Dataset entries
★ ★ ★ ★ ★ ★ ★
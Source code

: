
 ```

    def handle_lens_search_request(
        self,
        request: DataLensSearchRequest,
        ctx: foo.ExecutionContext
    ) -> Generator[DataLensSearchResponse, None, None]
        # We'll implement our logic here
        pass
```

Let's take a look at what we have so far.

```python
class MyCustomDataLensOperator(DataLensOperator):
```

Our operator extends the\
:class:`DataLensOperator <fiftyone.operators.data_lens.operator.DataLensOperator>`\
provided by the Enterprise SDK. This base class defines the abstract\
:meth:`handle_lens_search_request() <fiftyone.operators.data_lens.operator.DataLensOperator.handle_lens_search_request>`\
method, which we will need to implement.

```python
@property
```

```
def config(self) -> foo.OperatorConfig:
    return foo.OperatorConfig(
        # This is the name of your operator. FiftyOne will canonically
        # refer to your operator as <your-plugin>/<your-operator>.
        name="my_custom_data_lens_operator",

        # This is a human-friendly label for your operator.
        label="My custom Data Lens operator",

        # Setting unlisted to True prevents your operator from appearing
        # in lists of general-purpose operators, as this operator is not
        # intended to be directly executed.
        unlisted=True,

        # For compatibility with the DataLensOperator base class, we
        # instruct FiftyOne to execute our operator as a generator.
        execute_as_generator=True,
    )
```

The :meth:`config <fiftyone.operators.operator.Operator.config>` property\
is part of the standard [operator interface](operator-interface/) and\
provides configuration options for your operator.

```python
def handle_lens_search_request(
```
★ ★ ★ ★ ★ ★ ★
Copy the entries exactly, leaving no line out.

### [ANSWER TO THIS PROBLEM]
Source code

:
 ```

    def handle_lens_search_request(
        self,
        request: DataLensSearchRequest,
        ctx: foo.ExecutionContext
    ) -> Generator[DataLensSearchResponse, None, None]
        # We'll implement our logic here
        pass
```

Let's take a look at what we have so far.

```python
class MyCustomDataLensOperator(DataLensOperator):
```

Our operator extends the\
:class:`DataLensOperator <fiftyone.operators.data_lens.operator.DataLensOperator>`\
provided by the Enterprise SDK. This base class defines the abstract\
:meth:`handle_lens_search_request() <fiftyone.operators.data_lens.operator.DataLensOperator.handle_lens_search_request>`\
method, which we will need to implement.

```python
@property
```

```
def config(self) -> foo.OperatorConfig:
    return foo.OperatorConfig(
        # This is the name of your operator. FiftyOne will canonically
        # refer to your operator as <your-plugin>/<your-operator>.
        name="my_custom_data_lens_operator",

        # This is a human-friendly label for your operator.
        label="My custom Data Lens operator",

        # Setting unlisted to True prevents your operator from appearing
        # in lists of general-purpose operators, as this operator is not
        # intended to be directly executed.
        unlisted=True,

        # For compatibility with the DataLensOperator base class, we
        # instruct FiftyOne to execute our operator as a generator.
        execute_as_generator=True,
    )
```

The :meth:`config <fiftyone.operators.operator.Operator.config>` property\
is part of the standard [operator interface](operator-interface/) and\
provides configuration options for your operator.

```python
def handle_lens_search_request(
```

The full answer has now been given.